[Task data Boundary: Start]

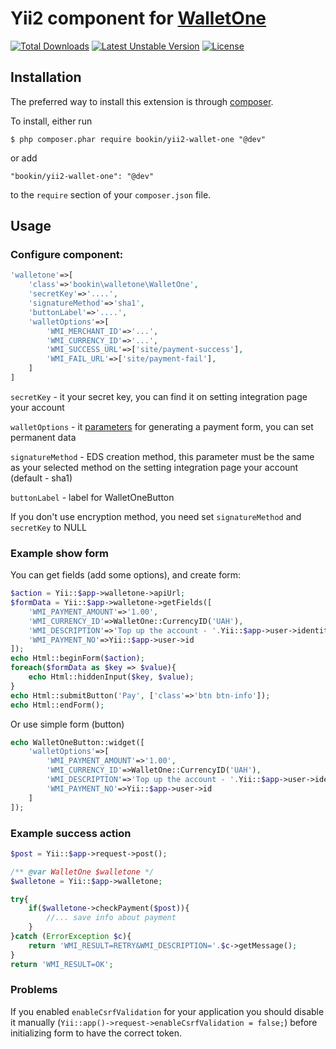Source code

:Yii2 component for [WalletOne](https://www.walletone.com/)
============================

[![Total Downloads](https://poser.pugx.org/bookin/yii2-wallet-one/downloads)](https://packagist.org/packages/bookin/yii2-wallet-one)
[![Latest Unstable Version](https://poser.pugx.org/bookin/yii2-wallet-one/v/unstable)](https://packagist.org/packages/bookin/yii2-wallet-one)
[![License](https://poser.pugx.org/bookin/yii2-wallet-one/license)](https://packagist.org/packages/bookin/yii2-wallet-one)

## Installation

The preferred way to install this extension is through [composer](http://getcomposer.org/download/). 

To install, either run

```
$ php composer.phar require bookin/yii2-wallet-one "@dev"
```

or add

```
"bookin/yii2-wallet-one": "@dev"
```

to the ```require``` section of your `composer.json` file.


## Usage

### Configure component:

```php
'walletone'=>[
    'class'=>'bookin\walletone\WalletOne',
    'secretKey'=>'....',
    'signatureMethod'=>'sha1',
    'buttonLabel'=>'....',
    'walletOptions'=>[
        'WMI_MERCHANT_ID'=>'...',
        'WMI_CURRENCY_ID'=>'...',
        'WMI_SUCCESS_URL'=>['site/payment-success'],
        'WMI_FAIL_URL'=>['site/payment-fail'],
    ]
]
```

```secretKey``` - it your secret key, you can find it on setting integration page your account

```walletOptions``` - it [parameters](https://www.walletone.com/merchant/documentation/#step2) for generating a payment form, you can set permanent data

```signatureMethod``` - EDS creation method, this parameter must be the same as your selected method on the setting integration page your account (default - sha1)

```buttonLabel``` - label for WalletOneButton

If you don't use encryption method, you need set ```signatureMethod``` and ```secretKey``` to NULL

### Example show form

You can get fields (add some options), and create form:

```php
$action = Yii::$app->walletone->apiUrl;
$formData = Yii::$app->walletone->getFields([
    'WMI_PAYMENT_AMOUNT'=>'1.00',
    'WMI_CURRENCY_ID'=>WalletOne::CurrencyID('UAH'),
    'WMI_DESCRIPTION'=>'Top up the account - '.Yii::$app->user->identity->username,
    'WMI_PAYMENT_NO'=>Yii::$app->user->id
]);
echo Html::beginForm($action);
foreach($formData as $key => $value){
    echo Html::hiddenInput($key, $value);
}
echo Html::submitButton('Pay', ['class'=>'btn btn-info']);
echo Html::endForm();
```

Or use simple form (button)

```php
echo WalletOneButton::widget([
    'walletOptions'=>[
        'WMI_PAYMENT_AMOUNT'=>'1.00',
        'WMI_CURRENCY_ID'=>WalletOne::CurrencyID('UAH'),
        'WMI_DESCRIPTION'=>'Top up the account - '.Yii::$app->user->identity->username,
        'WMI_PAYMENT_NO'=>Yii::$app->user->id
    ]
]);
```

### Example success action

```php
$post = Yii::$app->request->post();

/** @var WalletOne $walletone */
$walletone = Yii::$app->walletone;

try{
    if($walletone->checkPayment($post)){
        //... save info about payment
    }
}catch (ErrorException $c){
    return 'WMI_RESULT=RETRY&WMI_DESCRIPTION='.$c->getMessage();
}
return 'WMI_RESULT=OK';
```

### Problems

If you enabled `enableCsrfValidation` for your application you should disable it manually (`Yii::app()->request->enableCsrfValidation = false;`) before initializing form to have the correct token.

[Task data Boundary: End]
[Task data Boundary: Start]

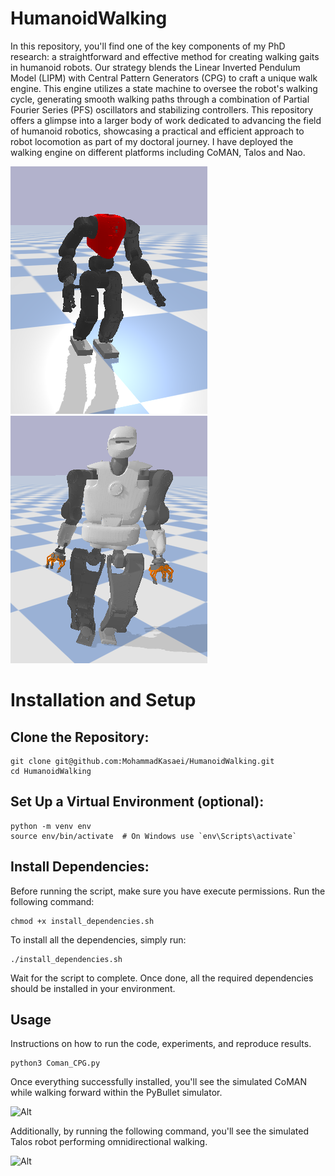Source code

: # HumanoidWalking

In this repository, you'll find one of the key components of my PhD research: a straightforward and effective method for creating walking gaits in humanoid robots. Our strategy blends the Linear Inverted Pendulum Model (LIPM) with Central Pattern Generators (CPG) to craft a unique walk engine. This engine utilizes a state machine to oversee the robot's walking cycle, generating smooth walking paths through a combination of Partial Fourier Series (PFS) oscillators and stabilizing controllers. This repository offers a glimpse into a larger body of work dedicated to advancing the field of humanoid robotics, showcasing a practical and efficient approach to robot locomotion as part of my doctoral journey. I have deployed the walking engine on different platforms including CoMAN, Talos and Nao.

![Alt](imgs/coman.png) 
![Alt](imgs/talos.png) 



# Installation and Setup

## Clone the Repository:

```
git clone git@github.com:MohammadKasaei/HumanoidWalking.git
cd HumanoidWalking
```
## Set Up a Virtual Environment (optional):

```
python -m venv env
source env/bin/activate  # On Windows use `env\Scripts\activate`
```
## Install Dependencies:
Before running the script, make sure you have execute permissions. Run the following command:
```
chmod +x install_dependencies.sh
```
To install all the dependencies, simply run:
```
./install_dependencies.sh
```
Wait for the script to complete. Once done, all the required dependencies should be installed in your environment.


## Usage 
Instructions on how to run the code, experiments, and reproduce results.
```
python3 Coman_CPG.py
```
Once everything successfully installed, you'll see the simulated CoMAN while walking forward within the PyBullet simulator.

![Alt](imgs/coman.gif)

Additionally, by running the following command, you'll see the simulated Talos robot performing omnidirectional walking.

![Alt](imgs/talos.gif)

[Task data Boundary: End]
[Task data Boundary: Start]

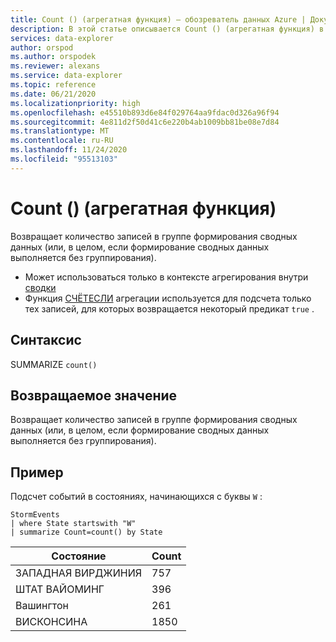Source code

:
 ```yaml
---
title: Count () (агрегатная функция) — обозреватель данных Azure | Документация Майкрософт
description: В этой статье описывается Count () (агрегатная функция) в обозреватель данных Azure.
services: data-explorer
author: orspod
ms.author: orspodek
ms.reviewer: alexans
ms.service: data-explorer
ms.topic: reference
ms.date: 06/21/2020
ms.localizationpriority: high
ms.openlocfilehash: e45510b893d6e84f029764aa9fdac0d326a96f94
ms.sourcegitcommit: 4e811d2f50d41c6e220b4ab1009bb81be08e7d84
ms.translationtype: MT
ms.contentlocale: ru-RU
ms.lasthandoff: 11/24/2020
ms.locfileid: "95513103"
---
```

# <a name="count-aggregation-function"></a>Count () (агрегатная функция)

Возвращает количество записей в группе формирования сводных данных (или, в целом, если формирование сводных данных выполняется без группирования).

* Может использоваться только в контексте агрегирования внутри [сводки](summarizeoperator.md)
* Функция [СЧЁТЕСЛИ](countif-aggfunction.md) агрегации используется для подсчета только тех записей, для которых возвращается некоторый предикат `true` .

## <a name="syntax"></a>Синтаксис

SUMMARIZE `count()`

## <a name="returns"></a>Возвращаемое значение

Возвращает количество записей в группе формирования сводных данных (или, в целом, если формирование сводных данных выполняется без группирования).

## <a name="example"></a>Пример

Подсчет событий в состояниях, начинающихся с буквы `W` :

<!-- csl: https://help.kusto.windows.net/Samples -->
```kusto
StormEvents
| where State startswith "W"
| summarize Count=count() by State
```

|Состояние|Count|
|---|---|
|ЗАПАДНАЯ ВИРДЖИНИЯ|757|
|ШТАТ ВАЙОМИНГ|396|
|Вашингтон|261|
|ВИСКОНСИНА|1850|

[Task data Boundary: End]

Directions for this task ::
All lines above holding the word "post" make up the answer; copy each one.

Solution for this exercise ::
$post = Yii::$app->request->post();
    if($walletone->checkPayment($post)){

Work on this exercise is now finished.